**Source records**
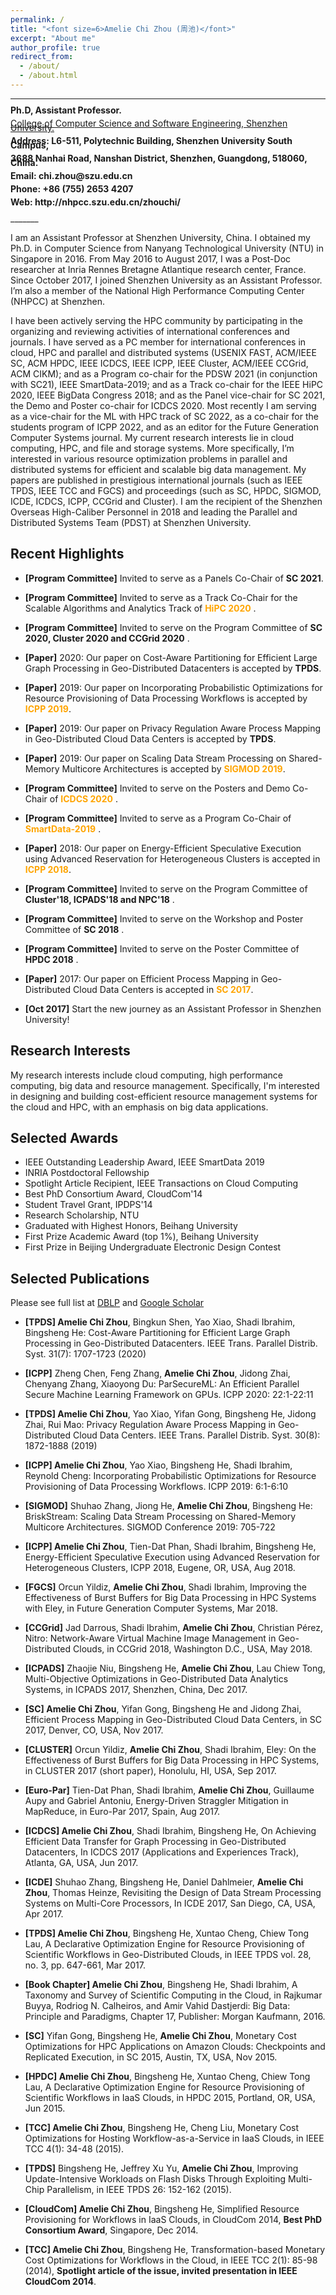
 ```yaml
---
permalink: /
title: "<font size=6>Amelie Chi Zhou (周池)</font>"
excerpt: "About me"
author_profile: true
redirect_from: 
  - /about/
  - /about.html
---
```


_______
<html>
<p><b style="line-height:50%"> Ph.D, Assistant Professor. </b> </p>

<p><a href="http://csse.szu.edu.cn/" style="line-height:50%">College of Computer Science and Software Engineering, Shenzhen University.</a></p>

<p><b width="50%" style="line-height:50%"> Address: L6-511, Polytechnic Building, Shenzhen University South Campus, </b> </p>
<p><b width="50%" style="line-height:50%">3688 Nanhai Road, Nanshan District, Shenzhen, Guangdong, 518060, China.  </b> </p>

<p><b style="line-height:50%"> Email: chi.zhou@szu.edu.cn </b> </p>

<p><b style="line-height:50%"> Phone: +86 (755) 2653 4207  </b></p>

<p><b style="line-height:50%"> Web: http://nhpcc.szu.edu.cn/zhouchi/  </b></p>
</html>
_______

I am an Assistant Professor at Shenzhen University, China. I obtained my Ph.D. in Computer Science from
Nanyang Technological University (NTU) in Singapore in 2016. From May 2016 to August 2017, I was a
Post-Doc researcher at Inria Rennes Bretagne Atlantique research center, France. Since October 2017, I
joined Shenzhen University as an Assistant Professor. I’m also a member of the National High Performance
Computing Center (NHPCC) at Shenzhen.

I have been actively serving the HPC community by participating in the organizing and reviewing activities
of international conferences and journals. I have served as a PC member for international conferences in
cloud, HPC and parallel and distributed systems (USENIX FAST, ACM/IEEE SC, ACM HPDC, IEEE ICDCS,
IEEE ICPP, IEEE Cluster, ACM/IEEE CCGrid, ACM CIKM); and as a Program co-chair for the PDSW 2021
(in conjunction with SC21), IEEE SmartData-2019; and as a Track co-chair for the IEEE HiPC 2020, IEEE
BigData Congress 2018; and as the Panel vice-chair for SC 2021, the Demo and Poster co-chair for ICDCS 2020. Most recently I am serving as a vice-chair for the ML with HPC track of SC 2022, as a co-chair for
the students program of ICPP 2022, and as an editor for the Future Generation Computer Systems journal.
My current research interests lie in cloud computing, HPC, and file and storage systems. More specifically,
I’m interested in various resource optimization problems in parallel and distributed systems for efficient and
scalable big data management. My papers are published in prestigious international journals (such as IEEE
TPDS, IEEE TCC and FGCS) and proceedings (such as SC, HPDC, SIGMOD, ICDE, ICDCS, ICPP, CCGrid
and Cluster). I am the recipient of the Shenzhen Overseas High-Caliber Personnel in 2018 and leading the
Parallel and Distributed Systems Team (PDST) at Shenzhen University.

Recent Highlights
----------

* **[Program Committee]** Invited to serve as a Panels Co-Chair of **SC 2021**.

* **[Program Committee]** Invited to serve as a Track Co-Chair for the Scalable Algorithms and Analytics Track of **<font color=orange>HiPC 2020</font>** .

* **[Program Committee]** Invited to serve on the Program Committee of **SC 2020, Cluster 2020 and CCGrid 2020** .

* **[Paper]** 2020: Our paper on Cost-Aware Partitioning for Efficient Large Graph Processing in Geo-Distributed Datacenters is accepted by **TPDS**.

* **[Paper]** 2019: Our paper on Incorporating Probabilistic Optimizations for Resource Provisioning of Data Processing Workflows is accepted by **<font color=orange>ICPP 2019</font>**.

* **[Paper]** 2019: Our paper on Privacy Regulation Aware Process Mapping in Geo-Distributed Cloud Data Centers is accepted by **TPDS**.

* **[Paper]** 2019: Our paper on Scaling Data Stream Processing on Shared-Memory Multicore Architectures is accepted by **<font color=orange>SIGMOD 2019</font>**.

* **[Program Committee]** Invited to serve on the Posters and Demo Co-Chair of **<font color=orange>ICDCS 2020</font>** .

* **[Program Committee]** Invited to serve as a Program Co-Chair of **<font color=orange>SmartData-2019</font>** .

* **[Paper]** 2018: Our paper on Energy-Efficient Speculative Execution using Advanced Reservation for Heterogeneous Clusters is accepted in **<font color=orange>ICPP 2018</font>**.

* **[Program Committee]** Invited to serve on the Program Committee of **Cluster'18, ICPADS'18 and NPC'18** .

* **[Program Committee]** Invited to serve on the Workshop and Poster Committee of **SC 2018** .

* **[Program Committee]** Invited to serve on the Poster Committee of **HPDC 2018** .

* **[Paper]** 2017: Our paper on Efficient Process Mapping in Geo-Distributed Cloud Data Centers is accepted in **<font color=orange>SC 2017</font>**.

* **[Oct 2017]** Start the new journey as an Assistant Professor in Shenzhen University!

Research Interests
----------

My research interests include cloud computing, high performance computing, big data and resource management. Specifically, I'm interested in designing and building cost-efficient resource management systems for the cloud and HPC, with an emphasis on big data applications.

Selected Awards
----------

* IEEE Outstanding Leadership Award, IEEE SmartData 2019
* INRIA Postdoctoral Fellowship
* Spotlight Article Recipient, IEEE Transactions on Cloud Computing
* Best PhD Consortium Award, CloudCom'14
* Student Travel Grant, IPDPS'14
* Research Scholarship, NTU
* Graduated with Highest Honors, Beihang University
* First Prize Academic Award (top 1%), Beihang University
* First Prize in Beijing Undergraduate Electronic Design Contest

Selected Publications
----------

Please see full list at [DBLP](https://dblp.org/pers/z/Zhou:Amelie_Chi) and [Google Scholar](http://scholar.google.com/citations?user=pR-IEhcAAAAJ&hl=en)

* **[TPDS] Amelie Chi Zhou**, Bingkun Shen, Yao Xiao, Shadi Ibrahim, Bingsheng He: Cost-Aware Partitioning for Efficient Large Graph Processing in Geo-Distributed Datacenters. IEEE Trans. Parallel Distrib. Syst. 31(7): 1707-1723 (2020)

* **[ICPP]** Zheng Chen, Feng Zhang, **Amelie Chi Zhou**, Jidong Zhai, Chenyang Zhang, Xiaoyong Du: ParSecureML: An Efficient Parallel Secure Machine Learning Framework on GPUs. ICPP 2020: 22:1-22:11

* **[TPDS] Amelie Chi Zhou**, Yao Xiao, Yifan Gong, Bingsheng He, Jidong Zhai, Rui Mao: Privacy Regulation Aware Process Mapping in Geo-Distributed Cloud Data Centers. IEEE Trans. Parallel Distrib. Syst. 30(8): 1872-1888 (2019)

* **[ICPP] Amelie Chi Zhou**, Yao Xiao, Bingsheng He, Shadi Ibrahim, Reynold Cheng: Incorporating Probabilistic Optimizations for Resource Provisioning of Data Processing Workflows. ICPP 2019: 6:1-6:10

* **[SIGMOD]** Shuhao Zhang, Jiong He, **Amelie Chi Zhou**, Bingsheng He: BriskStream: Scaling Data Stream Processing on Shared-Memory Multicore Architectures. SIGMOD Conference 2019: 705-722

* **[ICPP] Amelie Chi Zhou**, Tien-Dat Phan, Shadi Ibrahim, Bingsheng He, Energy-Efficient Speculative Execution using Advanced Reservation for Heterogeneous Clusters, ICPP 2018, Eugene, OR, USA, Aug 2018.

* **[FGCS]** Orcun Yildiz, **Amelie Chi Zhou**, Shadi Ibrahim, Improving the Effectiveness of Burst Buffers for Big Data Processing in HPC Systems with Eley, in Future Generation Computer Systems, Mar 2018.

* **[CCGrid]** Jad Darrous, Shadi Ibrahim, **Amelie Chi Zhou**, Christian Pérez, Nitro: Network-Aware Virtual Machine Image Management in Geo-Distributed Clouds, in CCGrid 2018, Washington D.C., USA, May 2018.

* **[ICPADS]** Zhaojie Niu, Bingsheng He, **Amelie Chi Zhou**, Lau Chiew Tong, Multi-Objective Optimizations in Geo-Distributed Data Analytics Systems, in ICPADS 2017, Shenzhen, China, Dec 2017.

* **[SC] Amelie Chi Zhou**, Yifan Gong, Bingsheng He and Jidong Zhai, Efficient Process Mapping in Geo-Distributed Cloud Data Centers, in SC 2017, Denver, CO, USA, Nov 2017.

* **[CLUSTER]** Orcun Yildiz, **Amelie Chi Zhou**, Shadi Ibrahim, Eley: On the Effectiveness of Burst Buffers for Big Data Processing in HPC Systems, in CLUSTER 2017 (short paper), Honolulu, HI, USA, Sep 2017.

* **[Euro-Par]** Tien-Dat Phan, Shadi Ibrahim, **Amelie Chi Zhou**, Guillaume Aupy and Gabriel Antoniu, Energy-Driven Straggler Mitigation in MapReduce, in Euro-Par 2017, Spain, Aug 2017.

* **[ICDCS] Amelie Chi Zhou**, Shadi Ibrahim, Bingsheng He, On Achieving Efficient Data Transfer for Graph Processing in Geo-Distributed Datacenters, In ICDCS 2017 (Applications and Experiences Track), Atlanta, GA, USA, Jun 2017.

* **[ICDE]** Shuhao Zhang, Bingsheng He, Daniel Dahlmeier, **Amelie Chi Zhou**, Thomas Heinze, Revisiting the Design of Data Stream Processing Systems on Multi-Core Processors, In ICDE 2017, San Diego, CA, USA, Apr 2017.

* **[TPDS] Amelie Chi Zhou**, Bingsheng He, Xuntao Cheng, Chiew Tong Lau, A Declarative Optimization Engine for Resource Provisioning of Scientific Workflows in Geo-Distributed Clouds, in IEEE TPDS vol. 28, no. 3, pp. 647-661, Mar 2017.

* **[Book Chapter] Amelie Chi Zhou**, Bingsheng He, Shadi Ibrahim, A Taxonomy and Survey of Scientific Computing in the Cloud, in Rajkumar Buyya, Rodriog N. Calheiros, and Amir Vahid Dastjerdi: Big Data: Principle and Paradigms, Chapter 17, Publisher: Morgan Kaufmann, 2016.

* **[SC]** Yifan Gong, Bingsheng He, **Amelie Chi Zhou**, Monetary Cost Optimizations for HPC Applications on Amazon Clouds: Checkpoints and Replicated Execution, in SC 2015, Austin, TX, USA, Nov 2015. 

* **[HPDC] Amelie Chi Zhou**, Bingsheng He, Xuntao Cheng, Chiew Tong Lau, A Declarative Optimization Engine for Resource Provisioning of Scientific Workflows in IaaS Clouds, in HPDC 2015, Portland, OR, USA, Jun 2015.

* **[TCC] Amelie Chi Zhou**, Bingsheng He, Cheng Liu, Monetary Cost Optimizations for Hosting Workflow-as-a-Service in IaaS Clouds, in IEEE TCC 4(1): 34-48 (2015).

* **[TPDS]** Bingsheng He, Jeffrey Xu Yu, **Amelie Chi Zhou**, Improving Update-Intensive Workloads on Flash Disks Through Exploiting Multi-Chip Parallelism, in IEEE TPDS 26: 152-162 (2015).

* **[CloudCom] Amelie Chi Zhou**, Bingsheng He, Simplified Resource Provisioning for Workflows in IaaS Clouds, in CloudCom 2014, **Best PhD Consortium Award**, Singapore, Dec 2014.

* **[TCC] Amelie Chi Zhou**, Bingsheng He, Transformation-based Monetary Cost Optimizations for Workflows in the Cloud, in IEEE TCC 2(1): 85-98 (2014), **Spotlight article of the issue, invited presentation in IEEE CloudCom 2014**.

**Brief**
Write down exactly the span of lines above from the one containing "color=orange>HiPC 2020</font>** ." to the one containing "Datacenters is accepted by **TPDS**.", both ends included.

**Reply to the exercise**
* **[Program Committee]** Invited to serve as a Track Co-Chair for the Scalable Algorithms and Analytics Track of **<font color=orange>HiPC 2020</font>** .

* **[Program Committee]** Invited to serve on the Program Committee of **SC 2020, Cluster 2020 and CCGrid 2020** .

* **[Paper]** 2020: Our paper on Cost-Aware Partitioning for Efficient Large Graph Processing in Geo-Distributed Datacenters is accepted by **TPDS**.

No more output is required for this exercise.